This is my reading note for In-Context Pretraining: Language Modeling Beyond Document Boundaries. This paper proposes to group relevant instead of random documents in each batch to improve Long text learning. The relevant docs are found by performs a traveling salesmen problem in a graph of documents. The edges of two documents define whether the two documents are in the top k nearest neighbors.


Existing pretraining pipelines train LMs by concatenating random sets of short documents to create input contexts but the prior documents provide no signal for predicting the next document. We instead present IN-CONTEXT PRETRAINING, a new approach where language models are pretrained on a sequence of related documents, thereby explicitly encouraging them to read and reason across document boundaries. (p. 1)
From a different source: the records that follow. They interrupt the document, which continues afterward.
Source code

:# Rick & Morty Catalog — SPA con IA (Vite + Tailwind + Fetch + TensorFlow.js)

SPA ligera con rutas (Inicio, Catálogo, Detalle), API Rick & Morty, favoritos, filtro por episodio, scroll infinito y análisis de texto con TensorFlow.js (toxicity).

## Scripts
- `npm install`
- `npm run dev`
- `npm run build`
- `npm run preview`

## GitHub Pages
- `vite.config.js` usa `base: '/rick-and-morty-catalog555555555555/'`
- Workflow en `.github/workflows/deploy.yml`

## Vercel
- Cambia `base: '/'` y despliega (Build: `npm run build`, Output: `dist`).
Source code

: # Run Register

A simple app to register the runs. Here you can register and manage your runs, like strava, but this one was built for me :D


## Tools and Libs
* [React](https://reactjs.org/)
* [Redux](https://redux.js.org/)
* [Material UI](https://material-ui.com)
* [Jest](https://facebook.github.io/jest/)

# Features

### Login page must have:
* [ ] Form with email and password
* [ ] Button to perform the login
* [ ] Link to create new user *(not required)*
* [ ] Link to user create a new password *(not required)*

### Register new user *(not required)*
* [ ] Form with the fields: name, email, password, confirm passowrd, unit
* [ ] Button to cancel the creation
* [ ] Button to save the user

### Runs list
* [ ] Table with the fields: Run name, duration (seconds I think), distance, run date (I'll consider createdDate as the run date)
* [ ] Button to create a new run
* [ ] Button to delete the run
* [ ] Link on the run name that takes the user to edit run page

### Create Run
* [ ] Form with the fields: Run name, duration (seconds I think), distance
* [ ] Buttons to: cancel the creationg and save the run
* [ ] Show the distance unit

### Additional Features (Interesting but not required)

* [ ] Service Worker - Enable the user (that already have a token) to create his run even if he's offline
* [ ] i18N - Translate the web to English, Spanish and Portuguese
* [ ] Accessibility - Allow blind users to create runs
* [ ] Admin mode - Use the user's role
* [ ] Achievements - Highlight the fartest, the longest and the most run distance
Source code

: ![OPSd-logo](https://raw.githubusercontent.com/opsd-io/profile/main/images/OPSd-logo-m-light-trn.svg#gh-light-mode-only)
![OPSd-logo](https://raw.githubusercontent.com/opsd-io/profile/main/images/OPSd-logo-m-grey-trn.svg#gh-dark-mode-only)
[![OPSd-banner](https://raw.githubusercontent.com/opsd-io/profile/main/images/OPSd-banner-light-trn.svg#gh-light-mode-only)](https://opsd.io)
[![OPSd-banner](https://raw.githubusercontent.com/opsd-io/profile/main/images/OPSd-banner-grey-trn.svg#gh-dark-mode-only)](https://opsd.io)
To do this, we introduce approximate algorithms for finding related documents with efficient nearest neighbor search and constructing coherent input contexts with a graph traversal algorithm. (p. 1)

We use a retrieval model paired with an efficient search index to build a document graph that pairs each document with its nearest-neighbors based on its semantic similarity in the embeddings space. We also formulate document sorting as a travelling salesman problem, for which we develop an effective algorithm that maximizes similarity of documents to their context while also ensures that each document is included only once. (p. 2)


Several studies explore pretraining language models on a small-scale using related documents. For example, Yasunaga et al. (2022) incorporate Wikipedia documents with hyperlinks or citations into the input context and pretrain a masked LM. Caciularu et al. (2021) gather related documents using a human-curated multi-document news summarization dataset (11 million tokens) and continue to pretrain a masked LM. Lewis et al. (2020) place documents from the same date in the input context and pretrain LMs to summarize articles. (p. 9)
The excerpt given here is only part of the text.